It also included four provisions:
- The United States and the DPRK commit to establish new U.S.–DPRK relations in accordance with the desire of the peoples of the two countries for peace and prosperity.
- The United States and the DPRK will join their efforts to build a lasting and stable peace regime on the Korean Peninsula.
- Reaffirming the April 27, 2018 Panmunjom Declaration, the DPRK commits to work toward complete denuclearization of the Korean Peninsula.
- The United States and the DPRK commit to recovering POW/MIA remains, including the immediate repatriation of those already identified.
Although the statement didn’t bring about any brand new
agreements and wasn’t legally binding, it was nonetheless an “epochal event
of great significance in overcoming decades of tensions and hostilities between
the two countries and for the opening up of a new future”.

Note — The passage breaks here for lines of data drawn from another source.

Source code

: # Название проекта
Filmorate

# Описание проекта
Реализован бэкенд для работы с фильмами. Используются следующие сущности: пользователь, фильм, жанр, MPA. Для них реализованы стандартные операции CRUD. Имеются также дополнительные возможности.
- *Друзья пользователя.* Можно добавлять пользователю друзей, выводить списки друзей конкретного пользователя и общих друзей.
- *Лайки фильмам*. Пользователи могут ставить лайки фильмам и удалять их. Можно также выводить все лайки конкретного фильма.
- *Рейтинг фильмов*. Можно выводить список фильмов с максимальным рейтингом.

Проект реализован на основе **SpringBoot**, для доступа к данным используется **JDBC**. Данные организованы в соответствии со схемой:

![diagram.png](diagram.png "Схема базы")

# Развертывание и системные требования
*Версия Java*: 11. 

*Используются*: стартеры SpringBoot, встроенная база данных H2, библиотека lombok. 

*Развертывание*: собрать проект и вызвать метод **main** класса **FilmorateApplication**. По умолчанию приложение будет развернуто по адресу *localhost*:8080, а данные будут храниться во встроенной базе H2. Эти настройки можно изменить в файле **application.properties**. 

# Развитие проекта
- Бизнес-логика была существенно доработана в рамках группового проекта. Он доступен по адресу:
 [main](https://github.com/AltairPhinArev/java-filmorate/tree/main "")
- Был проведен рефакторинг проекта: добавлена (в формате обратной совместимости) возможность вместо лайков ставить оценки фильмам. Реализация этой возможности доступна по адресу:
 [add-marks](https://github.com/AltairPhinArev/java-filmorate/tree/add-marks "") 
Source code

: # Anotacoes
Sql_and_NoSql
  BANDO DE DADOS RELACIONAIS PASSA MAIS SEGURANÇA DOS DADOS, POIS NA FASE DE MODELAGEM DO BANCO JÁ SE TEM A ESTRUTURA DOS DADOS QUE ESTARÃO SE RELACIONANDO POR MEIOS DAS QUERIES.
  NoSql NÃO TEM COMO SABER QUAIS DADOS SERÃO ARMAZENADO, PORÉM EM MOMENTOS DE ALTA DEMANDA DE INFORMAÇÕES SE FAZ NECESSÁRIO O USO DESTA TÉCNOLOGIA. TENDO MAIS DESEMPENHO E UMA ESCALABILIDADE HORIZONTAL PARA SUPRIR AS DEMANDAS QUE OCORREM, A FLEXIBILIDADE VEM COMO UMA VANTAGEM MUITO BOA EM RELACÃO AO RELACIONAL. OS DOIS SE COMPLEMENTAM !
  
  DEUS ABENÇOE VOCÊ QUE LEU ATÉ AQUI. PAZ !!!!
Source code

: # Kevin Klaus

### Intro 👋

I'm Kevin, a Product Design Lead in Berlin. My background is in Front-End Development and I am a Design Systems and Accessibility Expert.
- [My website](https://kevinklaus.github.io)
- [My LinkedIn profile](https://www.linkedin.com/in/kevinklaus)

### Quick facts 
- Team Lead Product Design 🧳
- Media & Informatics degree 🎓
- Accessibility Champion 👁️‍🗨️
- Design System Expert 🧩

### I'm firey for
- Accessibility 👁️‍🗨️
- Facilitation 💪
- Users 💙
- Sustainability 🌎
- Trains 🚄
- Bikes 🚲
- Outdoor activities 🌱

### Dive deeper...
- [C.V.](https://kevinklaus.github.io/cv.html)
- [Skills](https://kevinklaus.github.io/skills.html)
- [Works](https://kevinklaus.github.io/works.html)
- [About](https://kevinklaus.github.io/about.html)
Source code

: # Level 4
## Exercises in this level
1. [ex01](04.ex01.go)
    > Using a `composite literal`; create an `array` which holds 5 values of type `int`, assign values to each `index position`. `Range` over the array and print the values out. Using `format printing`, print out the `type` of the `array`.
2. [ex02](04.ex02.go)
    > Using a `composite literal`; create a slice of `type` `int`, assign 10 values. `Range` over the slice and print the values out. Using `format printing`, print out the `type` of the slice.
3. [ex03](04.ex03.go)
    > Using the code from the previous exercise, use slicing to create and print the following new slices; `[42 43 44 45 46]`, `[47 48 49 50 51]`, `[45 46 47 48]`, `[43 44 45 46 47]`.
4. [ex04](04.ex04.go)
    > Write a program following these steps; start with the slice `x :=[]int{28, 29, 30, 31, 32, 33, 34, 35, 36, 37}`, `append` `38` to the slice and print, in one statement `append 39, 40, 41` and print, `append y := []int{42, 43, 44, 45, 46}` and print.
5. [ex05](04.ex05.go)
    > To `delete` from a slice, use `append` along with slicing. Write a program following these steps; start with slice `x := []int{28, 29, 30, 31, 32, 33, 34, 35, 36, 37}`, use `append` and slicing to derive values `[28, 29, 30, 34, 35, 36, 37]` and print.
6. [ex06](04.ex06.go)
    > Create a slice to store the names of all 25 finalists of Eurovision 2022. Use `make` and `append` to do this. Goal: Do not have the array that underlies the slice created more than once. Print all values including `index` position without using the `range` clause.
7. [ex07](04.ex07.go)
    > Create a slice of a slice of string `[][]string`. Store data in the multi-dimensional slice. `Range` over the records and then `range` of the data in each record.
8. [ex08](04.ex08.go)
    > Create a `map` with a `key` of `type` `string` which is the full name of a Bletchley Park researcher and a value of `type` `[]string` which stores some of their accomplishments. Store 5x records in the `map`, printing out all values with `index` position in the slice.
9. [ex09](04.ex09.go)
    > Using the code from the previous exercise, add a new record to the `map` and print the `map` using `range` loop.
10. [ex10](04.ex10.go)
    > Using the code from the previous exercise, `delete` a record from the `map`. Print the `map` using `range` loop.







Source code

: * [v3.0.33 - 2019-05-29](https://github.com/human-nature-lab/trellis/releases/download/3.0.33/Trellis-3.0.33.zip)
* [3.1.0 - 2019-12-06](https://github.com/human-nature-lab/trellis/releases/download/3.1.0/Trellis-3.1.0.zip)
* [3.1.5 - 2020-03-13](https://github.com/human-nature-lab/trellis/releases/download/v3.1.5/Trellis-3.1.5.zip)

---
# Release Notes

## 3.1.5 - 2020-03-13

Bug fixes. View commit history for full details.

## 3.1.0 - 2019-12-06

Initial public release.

The summit closed with a U.S. press conference where
President Trump called the meetings a success and unilaterally announced the
end of joint military exercises with the South Korean military without first
consulting South Korea. He also expressed a desire for the eventual removal of
all U.S. military personnel on the peninsula. These two things have long been
sought after by North Korea but the U.S. had always resisted the moves until after
a denuclearized North Korea. Trump, it seems, was about to give away the store.
However, despite the overall positive nature of the summit
and the excitement for the future it generated, once Trump was back in
Washington, the pragmatic realities of the situation sank back in.
Although claiming victory and tweeting that North Korea was
no longer a nuclear threat to the United States, his official actions told a
different story. He extended Executive Order 13466 because “the current
existence and risk of the proliferation of weapons-usable fissile material on
the Korean Peninsula constitute an unusual and extraordinary threat to the
national security and foreign policy of the United States, and I hereby declare
a national emergency to deal with that threat.”
Continuing with the undertakings, Mike Pompeo met with WPK
vice chairman General Kim Yong-chol in Pyongyang in July, but according
to the North Korean’s, U.S. demands displayed a “gangster-like attitude”.
Negative assessments of future negotiations that were held with Pompeo and
other officials would continue to be made by North Korea, revealing deep
differences between how each side viewed the proceedings and how they thought
denuclearization should take place.
Concurrently, the regime still publicly claimed to hold out
hope for a peace brokered directly between the two leaders.
Despite knowing that coming to peace with North Korea wasn’t
actually going to be as simple as a summit and a few tweets, both men did heavily
rely on their developing personal relationships with each other to try to keep
the process moving forward. Trump and Kim exchanged a series of letters with
Trump even exclaiming that they “fell
in love” during one political rally. Analysts often say that Kim Jong-un
was playing on President Trump’s ego through effusive praise and using honorifics
such as “your excellency”, nonetheless, the letters did seem to extend the life
of the peace negotiations.
Still, more was needed. To try and avoid having the process
stall out, plans for a second summit were confirmed by the White House on Sept.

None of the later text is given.